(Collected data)
━━━━

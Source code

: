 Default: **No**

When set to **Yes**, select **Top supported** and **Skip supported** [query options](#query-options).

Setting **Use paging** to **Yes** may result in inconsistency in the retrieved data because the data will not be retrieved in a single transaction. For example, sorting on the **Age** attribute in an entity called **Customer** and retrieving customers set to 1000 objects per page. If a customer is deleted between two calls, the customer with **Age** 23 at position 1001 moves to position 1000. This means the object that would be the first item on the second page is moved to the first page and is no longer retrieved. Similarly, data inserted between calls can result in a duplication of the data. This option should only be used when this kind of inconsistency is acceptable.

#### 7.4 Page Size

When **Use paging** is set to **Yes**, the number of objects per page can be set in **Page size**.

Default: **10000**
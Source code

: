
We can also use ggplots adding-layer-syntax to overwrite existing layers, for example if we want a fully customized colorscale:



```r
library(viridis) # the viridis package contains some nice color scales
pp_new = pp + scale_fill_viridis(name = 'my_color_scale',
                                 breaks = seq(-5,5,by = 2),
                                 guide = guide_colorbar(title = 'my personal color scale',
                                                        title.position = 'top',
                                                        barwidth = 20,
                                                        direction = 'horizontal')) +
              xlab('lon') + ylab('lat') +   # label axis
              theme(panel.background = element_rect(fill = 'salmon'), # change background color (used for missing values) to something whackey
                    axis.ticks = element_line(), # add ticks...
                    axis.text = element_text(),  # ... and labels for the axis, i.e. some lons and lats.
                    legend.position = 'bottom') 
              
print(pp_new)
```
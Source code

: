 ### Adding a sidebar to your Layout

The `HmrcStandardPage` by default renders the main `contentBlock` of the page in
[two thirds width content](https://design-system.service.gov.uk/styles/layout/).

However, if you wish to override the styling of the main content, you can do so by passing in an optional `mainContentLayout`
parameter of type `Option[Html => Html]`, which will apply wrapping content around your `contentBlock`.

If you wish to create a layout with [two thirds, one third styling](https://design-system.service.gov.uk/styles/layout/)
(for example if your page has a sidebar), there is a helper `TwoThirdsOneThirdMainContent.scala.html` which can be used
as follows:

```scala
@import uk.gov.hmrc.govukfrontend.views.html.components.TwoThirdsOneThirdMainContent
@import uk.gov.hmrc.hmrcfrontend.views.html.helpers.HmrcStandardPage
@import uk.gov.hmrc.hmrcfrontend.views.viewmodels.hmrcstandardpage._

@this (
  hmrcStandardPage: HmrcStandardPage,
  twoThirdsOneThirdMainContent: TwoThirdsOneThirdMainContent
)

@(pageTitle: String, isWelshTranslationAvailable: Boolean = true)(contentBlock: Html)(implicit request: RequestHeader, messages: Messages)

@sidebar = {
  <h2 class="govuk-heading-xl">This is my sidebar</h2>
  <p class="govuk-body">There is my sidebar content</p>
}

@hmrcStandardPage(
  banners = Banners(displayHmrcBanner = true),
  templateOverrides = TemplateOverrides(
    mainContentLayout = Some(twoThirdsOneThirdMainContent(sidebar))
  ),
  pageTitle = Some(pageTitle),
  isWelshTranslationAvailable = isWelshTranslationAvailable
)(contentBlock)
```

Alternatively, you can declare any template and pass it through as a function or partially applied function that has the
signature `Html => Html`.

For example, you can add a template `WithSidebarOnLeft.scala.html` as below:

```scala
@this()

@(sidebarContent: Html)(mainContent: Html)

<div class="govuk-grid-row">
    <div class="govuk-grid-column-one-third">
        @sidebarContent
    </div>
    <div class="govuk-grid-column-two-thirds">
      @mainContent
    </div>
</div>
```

━━━━

| How to complete this task |
Tally the lines of the records that hold the word "design" and output only the total.

| Expected output |
2